The propagation delay - the upper bound on the output settling time - for each device is specified in nanoseconds. The functional specifications for each component are given as truth tables detailing output values for each combination of inputs:

  1. Give a truth table for the acyclic circuit, i.e. a table that specifies the value of z for each of the possible combinations of input values on x and y.

  1. Describe a general procedure by which a truth table can be computed for each output of an arbitrary acyclic circuit containing only combinational components. [HINT: construct a functional specification to each circuit node].

    Since each circuit node is connected to an output of some combinational element, the functional specification for each circuit node is given by the functional specification for the combinational element which drives it. If we start with components that are only connected to inputs to the overall circuit, we can build truth tables for their outputs that only involve those inputs. We can then work on the next tier of components and build truth tables for their outputs that only involve overall circuit inputs. Continuing in this manner, we'll eventually reach components that drive the overall circuit outputs and be able to construct truth tables for each output that only involves overall circuit inputs.

    In our example, we'd first build a truth table for the output of the A module and then use that table to build a table for Z:

  1. Specify a propagation delay (the upper bound required for each combinational device) for the circuit.

    The propagation delay for Z is 5ns.

  1. Describe a general procedure by which a propagation delay can be computed for an arbitrary acyclic circuit containing only combinational components. [HINT: add a timing specification to each circuit node].

    1. Label each INPUT to the circuit with tpd=0.
    2. Repeatedly
      • Find a circuit element E whose input nodes are each labeled with a prop delay but whose output nodes are not.
      • Label each output node of E with the delay M, where M is the prop delay of E plus the MAXIMUM of the times on the input nodes.
      • When you can't find an unlabeled output node, stop.
    3. The prop delay spec for the device is the MAX of the prop delay labels on the output nodes.
  1. Do your general procedures for computing functional specifications and propagation delays work if the restriction to acyclic circuits is relaxed? Explain.

    No. Without cycles, you're guaranteed to be able to find a new output node to label (i.e., the output of some element E whose inputs are already labeled) until the entire circuit is labeled. If you have cycles, the algorithm breaks down. You can be left with a cycle of elements whose outputs are unlabeled and some of whose inputs are unlabeled.

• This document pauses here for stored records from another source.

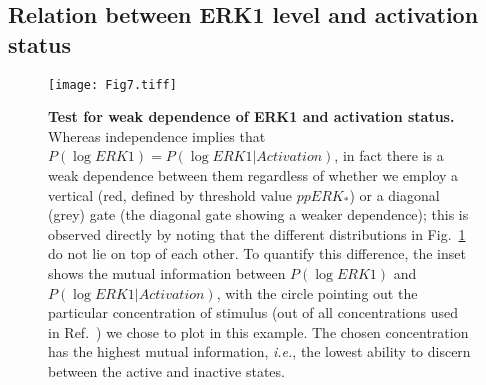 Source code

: \documentclass[11pt,a4paper,draft]{article}
\begin{document}
\subsection*{Relation between ERK1 level and activation status}
\begin{figure}[!htb]
 \centering
   \texttt{[image: Fig7.tiff]}  
  \caption{{\bf Test for weak dependence of ERK1 and activation status.} Whereas independence implies that $P(\log ERK1) = P(\log ERK1 \vert Activation)$, in fact there is a weak dependence between them regardless of whether we employ a vertical (red, defined by threshold value $ppERK_*$) or a diagonal (grey) gate (the diagonal gate showing a weaker dependence); this is observed directly by noting that the different distributions in Fig.~\ref{S1_Fig} do not lie on top of each other. To quantify this difference, the inset shows the mutual information between $P(\log ERK1)$ and $P(\log ERK1 | Activation)$, with the circle pointing out the particular concentration of stimulus (out of all concentrations used in Ref.~\cite{Feinerman2008}) we chose to plot in this example. The chosen concentration has the highest mutual information, {\it i.e.}, the lowest ability to discern between the active and inactive states.}
  \label{S1_Fig}
\end{figure}
\end{document}

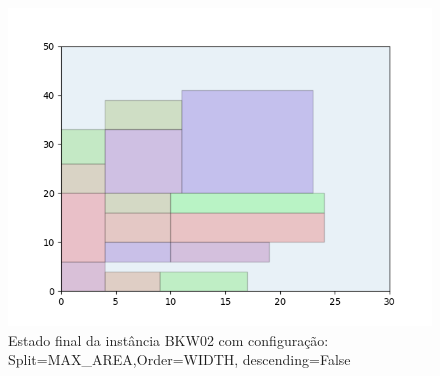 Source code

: \begin{figure}[H]
    \centering
    \caption[]{Estado final da instância BKW02 com configuração: Split=MAX_AREA,Order=WIDTH, descending=False}
    \label{fig:bkw02-max_area-width-false}
    \includegraphics[scale=0.5]{output/figures/bkw/bkw02/max_area/width/false/00}
\end{figure}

Problem 7. If you are given the following 2-input and 2-output combinational block:

with the following functional description: The output X is the the logical complement of the input A, and the output Y is the the logical complement of the input B. And valid ouputs are guaranteed after valid inputs have been established for 1 second.

  1. Does this device adhere to the static disipline?

    Yes: there's an unambiguous functional specification for each output and a maximum propagation delay has been specified.

  1. Suppose that the output X is connected to the input B, what output would you expect?

    If you assume that the circuit was composed of two inverters (one with A as its input, the other with B as its input) then we would expect Y = A after 2 second propagation delay.

    However, there are other implementations that have the same functional specification. In particular, X might be implemented with logic that uses both A and B as inputs. In this case, connecting X to B would create a cycle and the value of Y might be undetermined.

  1. Suppose the functional description was changed to the following: The ouput X is a 1 if both A and B are "0", and Y is a 1 if either A or B but not both are "1". Does this change the answer the previous question?

    No. Since X and Y are functions of both A and B, it's more obvious that a cycle would be created when X was connected to B.